RECORD SET >>
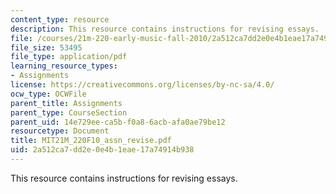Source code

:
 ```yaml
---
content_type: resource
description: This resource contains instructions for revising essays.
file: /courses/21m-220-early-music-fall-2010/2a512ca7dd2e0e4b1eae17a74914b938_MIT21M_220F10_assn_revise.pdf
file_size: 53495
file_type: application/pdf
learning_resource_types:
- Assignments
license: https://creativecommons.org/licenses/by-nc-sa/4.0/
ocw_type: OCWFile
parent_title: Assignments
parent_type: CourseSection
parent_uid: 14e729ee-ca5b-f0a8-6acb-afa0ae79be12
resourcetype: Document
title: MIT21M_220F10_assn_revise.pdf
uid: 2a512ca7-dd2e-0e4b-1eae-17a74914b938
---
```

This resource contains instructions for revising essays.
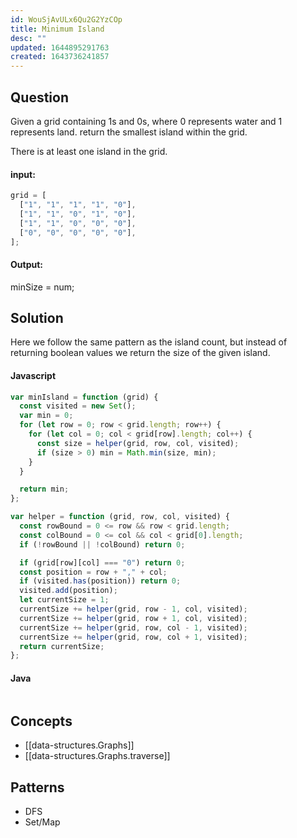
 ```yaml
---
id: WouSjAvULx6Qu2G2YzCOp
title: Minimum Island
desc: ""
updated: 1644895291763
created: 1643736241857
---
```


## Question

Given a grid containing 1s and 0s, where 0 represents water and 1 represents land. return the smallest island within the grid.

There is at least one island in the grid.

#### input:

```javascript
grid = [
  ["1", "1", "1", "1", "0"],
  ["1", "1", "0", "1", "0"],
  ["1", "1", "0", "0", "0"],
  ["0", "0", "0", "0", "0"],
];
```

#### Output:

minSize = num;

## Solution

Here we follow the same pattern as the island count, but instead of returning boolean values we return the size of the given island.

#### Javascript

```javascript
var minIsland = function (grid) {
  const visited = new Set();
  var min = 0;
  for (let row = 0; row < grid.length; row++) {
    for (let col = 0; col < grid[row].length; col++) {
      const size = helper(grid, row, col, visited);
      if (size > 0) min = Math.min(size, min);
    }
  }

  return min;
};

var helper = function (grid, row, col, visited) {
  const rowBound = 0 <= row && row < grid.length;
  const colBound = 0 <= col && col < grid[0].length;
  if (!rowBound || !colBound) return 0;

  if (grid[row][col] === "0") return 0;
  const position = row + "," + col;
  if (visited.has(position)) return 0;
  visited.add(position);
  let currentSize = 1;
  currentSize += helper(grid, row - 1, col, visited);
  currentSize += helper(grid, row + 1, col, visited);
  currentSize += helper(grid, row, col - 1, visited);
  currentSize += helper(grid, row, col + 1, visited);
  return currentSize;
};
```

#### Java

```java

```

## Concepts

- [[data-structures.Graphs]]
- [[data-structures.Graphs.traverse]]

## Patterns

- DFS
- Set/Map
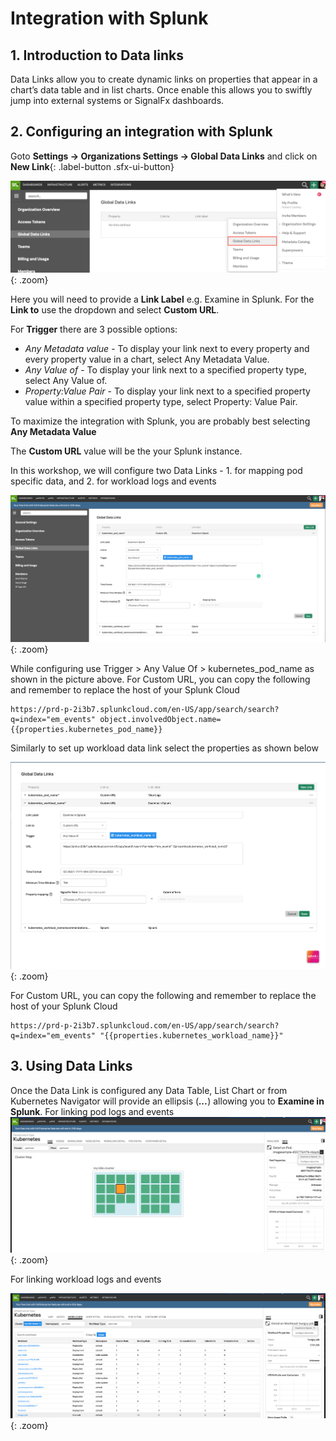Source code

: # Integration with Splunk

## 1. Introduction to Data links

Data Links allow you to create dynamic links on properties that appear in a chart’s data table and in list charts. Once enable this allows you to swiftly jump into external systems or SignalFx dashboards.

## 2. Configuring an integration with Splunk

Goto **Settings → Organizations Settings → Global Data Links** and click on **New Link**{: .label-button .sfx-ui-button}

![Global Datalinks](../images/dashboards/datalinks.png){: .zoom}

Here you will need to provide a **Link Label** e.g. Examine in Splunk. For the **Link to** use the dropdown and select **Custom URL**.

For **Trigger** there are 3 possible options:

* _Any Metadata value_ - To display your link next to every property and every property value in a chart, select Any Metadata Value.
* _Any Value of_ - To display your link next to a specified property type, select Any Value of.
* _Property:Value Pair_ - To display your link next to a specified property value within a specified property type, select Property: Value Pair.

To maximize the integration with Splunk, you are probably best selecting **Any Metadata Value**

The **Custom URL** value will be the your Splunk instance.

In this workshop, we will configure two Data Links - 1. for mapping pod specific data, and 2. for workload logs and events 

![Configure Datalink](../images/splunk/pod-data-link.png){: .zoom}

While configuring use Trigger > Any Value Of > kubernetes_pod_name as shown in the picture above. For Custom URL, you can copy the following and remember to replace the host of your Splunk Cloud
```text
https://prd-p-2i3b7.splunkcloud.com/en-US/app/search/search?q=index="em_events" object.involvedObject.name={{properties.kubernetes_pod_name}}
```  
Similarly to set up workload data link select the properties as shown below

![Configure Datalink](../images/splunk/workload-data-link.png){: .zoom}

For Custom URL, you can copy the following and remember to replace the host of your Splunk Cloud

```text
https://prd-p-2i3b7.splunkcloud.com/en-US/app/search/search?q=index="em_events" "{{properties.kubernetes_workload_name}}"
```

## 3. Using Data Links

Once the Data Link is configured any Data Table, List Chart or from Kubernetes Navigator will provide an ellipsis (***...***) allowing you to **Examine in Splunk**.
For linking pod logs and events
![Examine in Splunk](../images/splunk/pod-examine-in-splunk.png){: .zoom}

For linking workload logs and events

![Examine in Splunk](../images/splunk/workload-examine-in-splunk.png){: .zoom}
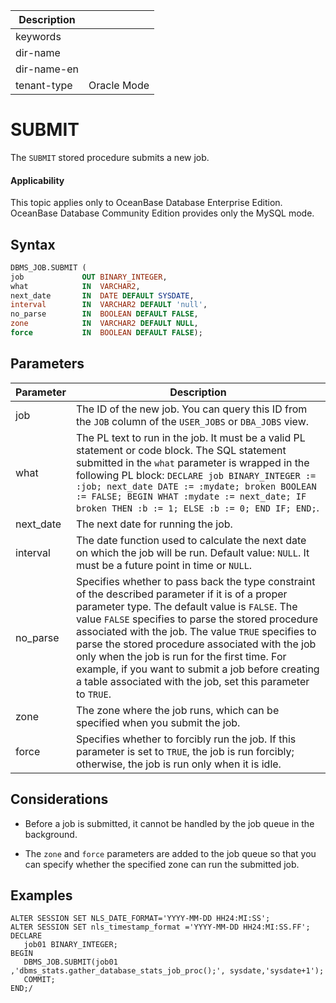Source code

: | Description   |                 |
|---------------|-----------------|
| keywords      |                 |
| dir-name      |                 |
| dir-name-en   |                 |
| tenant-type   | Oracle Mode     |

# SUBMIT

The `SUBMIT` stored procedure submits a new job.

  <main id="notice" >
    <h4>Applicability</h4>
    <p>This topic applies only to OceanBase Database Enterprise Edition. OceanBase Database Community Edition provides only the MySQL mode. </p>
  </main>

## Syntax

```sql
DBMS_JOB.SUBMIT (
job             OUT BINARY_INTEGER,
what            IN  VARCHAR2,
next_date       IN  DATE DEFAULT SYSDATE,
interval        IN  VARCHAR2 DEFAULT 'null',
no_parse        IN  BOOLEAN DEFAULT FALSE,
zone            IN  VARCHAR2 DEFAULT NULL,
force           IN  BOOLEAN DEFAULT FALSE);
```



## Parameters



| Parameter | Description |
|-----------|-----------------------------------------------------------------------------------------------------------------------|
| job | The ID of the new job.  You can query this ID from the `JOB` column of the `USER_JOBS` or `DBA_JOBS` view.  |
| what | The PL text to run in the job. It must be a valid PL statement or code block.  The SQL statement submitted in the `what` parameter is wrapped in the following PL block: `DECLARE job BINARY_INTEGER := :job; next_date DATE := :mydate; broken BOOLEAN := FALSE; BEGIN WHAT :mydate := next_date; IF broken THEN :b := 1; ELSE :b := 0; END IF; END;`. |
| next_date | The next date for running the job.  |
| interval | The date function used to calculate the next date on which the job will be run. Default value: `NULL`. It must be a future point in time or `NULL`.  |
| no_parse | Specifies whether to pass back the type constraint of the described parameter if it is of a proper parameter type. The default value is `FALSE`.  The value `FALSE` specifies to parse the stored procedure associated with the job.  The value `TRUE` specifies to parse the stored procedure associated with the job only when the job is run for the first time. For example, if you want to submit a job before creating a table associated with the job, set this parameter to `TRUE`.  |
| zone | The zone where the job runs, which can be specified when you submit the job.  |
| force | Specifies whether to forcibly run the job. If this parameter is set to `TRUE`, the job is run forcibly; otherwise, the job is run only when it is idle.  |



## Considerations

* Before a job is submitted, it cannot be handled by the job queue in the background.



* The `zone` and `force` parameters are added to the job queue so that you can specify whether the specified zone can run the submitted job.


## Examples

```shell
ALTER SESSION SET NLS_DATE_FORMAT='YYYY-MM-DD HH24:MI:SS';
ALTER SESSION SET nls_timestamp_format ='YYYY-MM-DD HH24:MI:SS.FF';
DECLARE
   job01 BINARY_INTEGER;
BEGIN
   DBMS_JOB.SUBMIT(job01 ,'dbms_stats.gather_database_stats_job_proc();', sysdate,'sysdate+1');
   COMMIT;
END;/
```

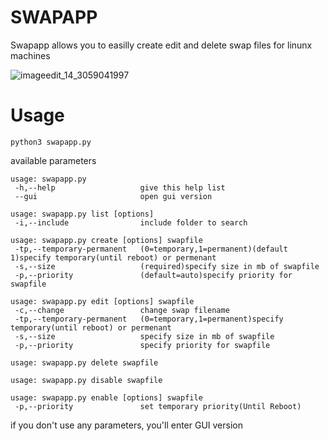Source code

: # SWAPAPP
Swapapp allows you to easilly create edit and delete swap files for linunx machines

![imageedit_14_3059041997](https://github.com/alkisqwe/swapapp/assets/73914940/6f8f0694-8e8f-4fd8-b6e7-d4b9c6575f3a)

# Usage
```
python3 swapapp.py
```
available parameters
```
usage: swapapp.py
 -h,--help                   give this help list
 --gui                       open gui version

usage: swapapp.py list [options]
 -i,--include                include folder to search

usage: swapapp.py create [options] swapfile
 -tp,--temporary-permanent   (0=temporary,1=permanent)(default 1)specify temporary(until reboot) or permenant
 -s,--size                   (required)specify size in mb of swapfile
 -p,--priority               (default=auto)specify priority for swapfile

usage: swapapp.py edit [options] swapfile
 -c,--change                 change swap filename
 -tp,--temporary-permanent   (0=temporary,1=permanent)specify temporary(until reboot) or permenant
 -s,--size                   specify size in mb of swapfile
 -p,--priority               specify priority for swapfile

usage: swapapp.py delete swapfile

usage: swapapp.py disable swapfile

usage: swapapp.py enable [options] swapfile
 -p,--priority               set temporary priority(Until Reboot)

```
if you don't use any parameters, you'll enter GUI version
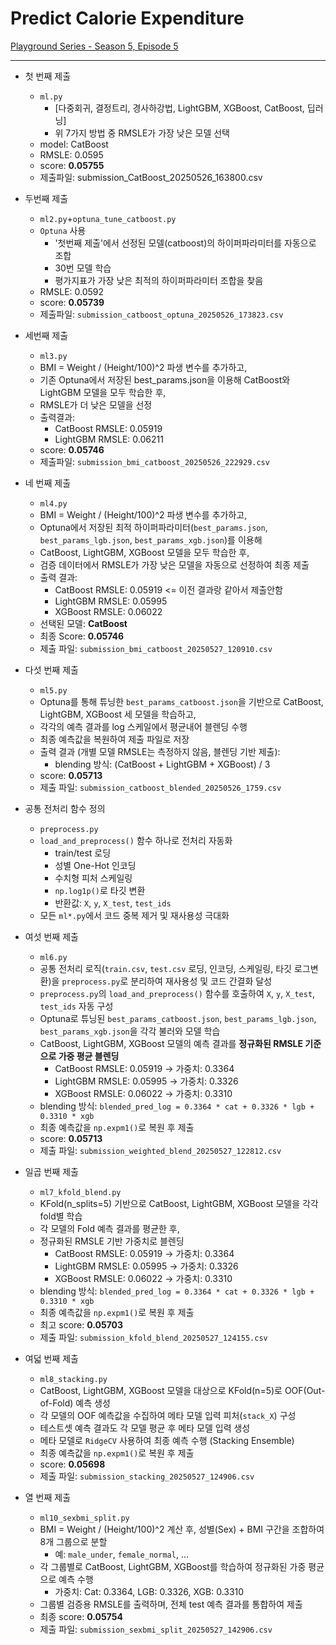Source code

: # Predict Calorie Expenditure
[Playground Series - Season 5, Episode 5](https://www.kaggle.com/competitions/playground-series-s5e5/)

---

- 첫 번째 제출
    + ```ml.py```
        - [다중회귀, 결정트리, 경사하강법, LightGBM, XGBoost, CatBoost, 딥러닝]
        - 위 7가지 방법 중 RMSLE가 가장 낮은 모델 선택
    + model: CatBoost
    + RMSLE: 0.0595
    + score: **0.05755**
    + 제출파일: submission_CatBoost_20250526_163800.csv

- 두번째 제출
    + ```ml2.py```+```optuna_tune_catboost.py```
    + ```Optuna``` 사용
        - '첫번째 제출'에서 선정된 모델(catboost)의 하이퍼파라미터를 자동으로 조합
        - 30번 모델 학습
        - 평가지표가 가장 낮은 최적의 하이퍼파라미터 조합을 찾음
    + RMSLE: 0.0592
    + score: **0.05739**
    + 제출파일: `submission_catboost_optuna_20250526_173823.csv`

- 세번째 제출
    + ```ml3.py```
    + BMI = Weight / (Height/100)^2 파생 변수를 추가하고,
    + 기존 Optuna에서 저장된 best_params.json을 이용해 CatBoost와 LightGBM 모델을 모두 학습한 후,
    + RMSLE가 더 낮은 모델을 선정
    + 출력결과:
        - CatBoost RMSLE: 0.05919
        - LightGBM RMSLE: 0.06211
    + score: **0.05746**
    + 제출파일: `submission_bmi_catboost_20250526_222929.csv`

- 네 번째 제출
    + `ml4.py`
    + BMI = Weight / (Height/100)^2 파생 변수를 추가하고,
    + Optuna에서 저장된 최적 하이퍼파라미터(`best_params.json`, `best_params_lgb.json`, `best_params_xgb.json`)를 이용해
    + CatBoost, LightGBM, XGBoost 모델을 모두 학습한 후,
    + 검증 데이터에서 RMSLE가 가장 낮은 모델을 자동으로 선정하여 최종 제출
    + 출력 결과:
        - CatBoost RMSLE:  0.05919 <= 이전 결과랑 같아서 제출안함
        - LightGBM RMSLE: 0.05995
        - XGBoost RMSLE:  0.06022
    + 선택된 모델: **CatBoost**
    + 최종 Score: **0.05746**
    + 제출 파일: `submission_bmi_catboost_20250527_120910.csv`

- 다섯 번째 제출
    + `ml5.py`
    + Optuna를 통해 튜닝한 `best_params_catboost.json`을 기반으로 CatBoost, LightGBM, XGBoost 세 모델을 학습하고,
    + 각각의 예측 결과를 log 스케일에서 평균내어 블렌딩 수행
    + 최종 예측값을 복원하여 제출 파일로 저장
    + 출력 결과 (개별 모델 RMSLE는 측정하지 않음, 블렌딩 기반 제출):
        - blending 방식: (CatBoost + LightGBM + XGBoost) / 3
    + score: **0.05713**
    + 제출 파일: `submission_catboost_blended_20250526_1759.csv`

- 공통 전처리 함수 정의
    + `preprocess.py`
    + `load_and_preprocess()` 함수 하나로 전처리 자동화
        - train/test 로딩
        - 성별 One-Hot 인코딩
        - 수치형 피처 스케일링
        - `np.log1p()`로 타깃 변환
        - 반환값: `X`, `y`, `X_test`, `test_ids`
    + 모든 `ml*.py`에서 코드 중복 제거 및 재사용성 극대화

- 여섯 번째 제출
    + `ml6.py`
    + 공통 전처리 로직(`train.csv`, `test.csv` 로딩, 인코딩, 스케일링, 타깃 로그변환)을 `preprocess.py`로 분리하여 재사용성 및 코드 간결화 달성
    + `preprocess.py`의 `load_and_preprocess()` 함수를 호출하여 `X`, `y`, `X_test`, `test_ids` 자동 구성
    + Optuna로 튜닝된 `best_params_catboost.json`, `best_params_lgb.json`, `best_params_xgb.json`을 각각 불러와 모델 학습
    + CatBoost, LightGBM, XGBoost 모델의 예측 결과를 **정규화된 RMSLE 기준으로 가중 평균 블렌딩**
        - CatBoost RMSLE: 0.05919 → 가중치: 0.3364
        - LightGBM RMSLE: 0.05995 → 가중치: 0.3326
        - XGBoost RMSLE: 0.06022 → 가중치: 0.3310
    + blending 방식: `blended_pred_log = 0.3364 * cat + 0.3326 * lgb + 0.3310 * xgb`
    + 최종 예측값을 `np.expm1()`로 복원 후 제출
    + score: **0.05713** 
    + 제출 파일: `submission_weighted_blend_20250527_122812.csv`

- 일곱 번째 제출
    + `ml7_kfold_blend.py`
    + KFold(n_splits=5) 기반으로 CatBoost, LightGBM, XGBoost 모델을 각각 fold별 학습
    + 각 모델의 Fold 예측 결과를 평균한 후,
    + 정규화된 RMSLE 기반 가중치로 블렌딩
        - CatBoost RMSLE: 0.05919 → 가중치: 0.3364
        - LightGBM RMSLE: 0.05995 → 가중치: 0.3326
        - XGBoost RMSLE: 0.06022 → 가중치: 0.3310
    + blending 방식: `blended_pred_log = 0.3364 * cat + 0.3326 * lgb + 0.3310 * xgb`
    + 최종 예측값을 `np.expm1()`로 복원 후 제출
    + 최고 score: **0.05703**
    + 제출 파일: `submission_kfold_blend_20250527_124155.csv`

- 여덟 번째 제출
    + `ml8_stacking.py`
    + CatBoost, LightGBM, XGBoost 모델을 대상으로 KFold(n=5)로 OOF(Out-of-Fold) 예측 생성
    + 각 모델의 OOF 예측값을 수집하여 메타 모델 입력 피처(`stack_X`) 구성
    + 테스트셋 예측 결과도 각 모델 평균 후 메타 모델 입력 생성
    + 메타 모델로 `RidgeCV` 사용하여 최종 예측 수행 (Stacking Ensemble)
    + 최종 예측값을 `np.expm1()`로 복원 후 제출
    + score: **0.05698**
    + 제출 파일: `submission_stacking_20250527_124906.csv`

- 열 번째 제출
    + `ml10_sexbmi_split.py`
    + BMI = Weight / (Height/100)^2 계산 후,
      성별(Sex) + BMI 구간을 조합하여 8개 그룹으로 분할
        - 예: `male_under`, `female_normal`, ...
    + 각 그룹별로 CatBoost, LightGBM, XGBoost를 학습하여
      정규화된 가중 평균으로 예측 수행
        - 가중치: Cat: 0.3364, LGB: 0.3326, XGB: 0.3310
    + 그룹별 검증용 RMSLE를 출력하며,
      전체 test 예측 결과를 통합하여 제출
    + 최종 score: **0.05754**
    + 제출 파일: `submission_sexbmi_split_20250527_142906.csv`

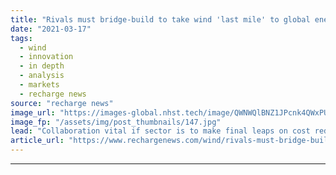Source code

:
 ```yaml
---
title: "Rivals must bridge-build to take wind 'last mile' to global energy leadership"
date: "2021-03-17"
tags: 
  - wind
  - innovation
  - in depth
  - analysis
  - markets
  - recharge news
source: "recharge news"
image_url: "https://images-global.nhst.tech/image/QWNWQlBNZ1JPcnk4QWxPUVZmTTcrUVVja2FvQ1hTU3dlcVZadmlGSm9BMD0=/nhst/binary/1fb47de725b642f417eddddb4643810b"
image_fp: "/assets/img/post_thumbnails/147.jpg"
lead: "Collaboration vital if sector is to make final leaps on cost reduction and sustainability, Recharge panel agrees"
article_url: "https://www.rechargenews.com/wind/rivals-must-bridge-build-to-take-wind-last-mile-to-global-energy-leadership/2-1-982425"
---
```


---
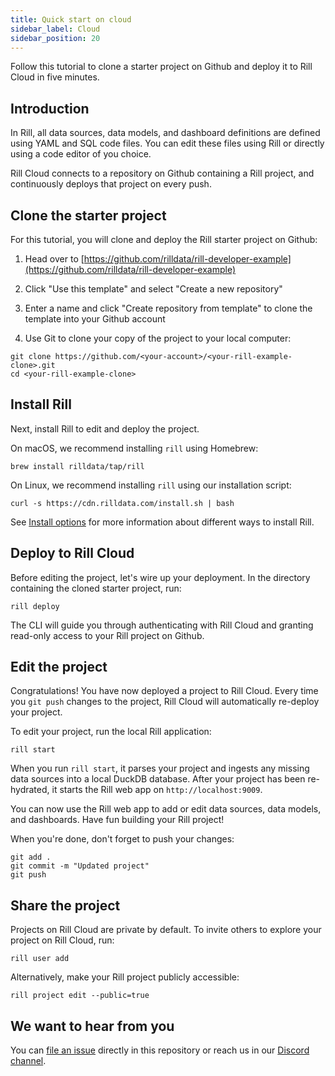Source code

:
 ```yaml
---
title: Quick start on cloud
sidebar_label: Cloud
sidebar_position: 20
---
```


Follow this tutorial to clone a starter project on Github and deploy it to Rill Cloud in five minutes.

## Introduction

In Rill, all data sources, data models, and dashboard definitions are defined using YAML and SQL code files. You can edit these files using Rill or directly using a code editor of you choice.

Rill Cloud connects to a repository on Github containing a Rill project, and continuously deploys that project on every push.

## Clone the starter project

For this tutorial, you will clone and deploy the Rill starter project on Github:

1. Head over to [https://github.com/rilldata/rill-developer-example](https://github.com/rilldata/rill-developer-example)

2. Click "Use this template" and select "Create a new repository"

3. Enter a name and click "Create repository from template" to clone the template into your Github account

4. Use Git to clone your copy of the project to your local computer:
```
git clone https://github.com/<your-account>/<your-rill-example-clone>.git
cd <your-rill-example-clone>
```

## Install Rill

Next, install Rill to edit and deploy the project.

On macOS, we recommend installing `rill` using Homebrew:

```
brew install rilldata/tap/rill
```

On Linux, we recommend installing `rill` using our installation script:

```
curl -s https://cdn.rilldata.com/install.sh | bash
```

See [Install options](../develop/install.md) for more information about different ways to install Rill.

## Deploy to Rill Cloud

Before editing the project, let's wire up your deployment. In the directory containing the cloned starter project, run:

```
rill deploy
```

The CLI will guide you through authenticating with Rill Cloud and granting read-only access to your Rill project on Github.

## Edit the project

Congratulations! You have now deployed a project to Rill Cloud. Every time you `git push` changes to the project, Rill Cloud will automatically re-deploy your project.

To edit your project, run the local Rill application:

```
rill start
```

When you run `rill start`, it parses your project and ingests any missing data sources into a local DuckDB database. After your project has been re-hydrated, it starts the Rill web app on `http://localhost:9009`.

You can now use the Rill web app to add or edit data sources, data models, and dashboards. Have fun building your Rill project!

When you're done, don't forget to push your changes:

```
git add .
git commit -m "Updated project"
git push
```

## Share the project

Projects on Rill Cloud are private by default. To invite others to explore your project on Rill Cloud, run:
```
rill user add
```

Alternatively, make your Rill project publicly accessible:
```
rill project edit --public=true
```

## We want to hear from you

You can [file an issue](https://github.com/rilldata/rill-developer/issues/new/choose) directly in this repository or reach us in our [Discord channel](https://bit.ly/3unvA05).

EXERCISE GOAL >> Whenever the word "models" appears in a line of the listing, copy out that line.

ANSWER BELOW >>
In Rill, all data sources, data models, and dashboard definitions are defined using YAML and SQL code files. You can edit these files using Rill or directly using a code editor of you choice.
You can now use the Rill web app to add or edit data sources, data models, and dashboards. Have fun building your Rill project!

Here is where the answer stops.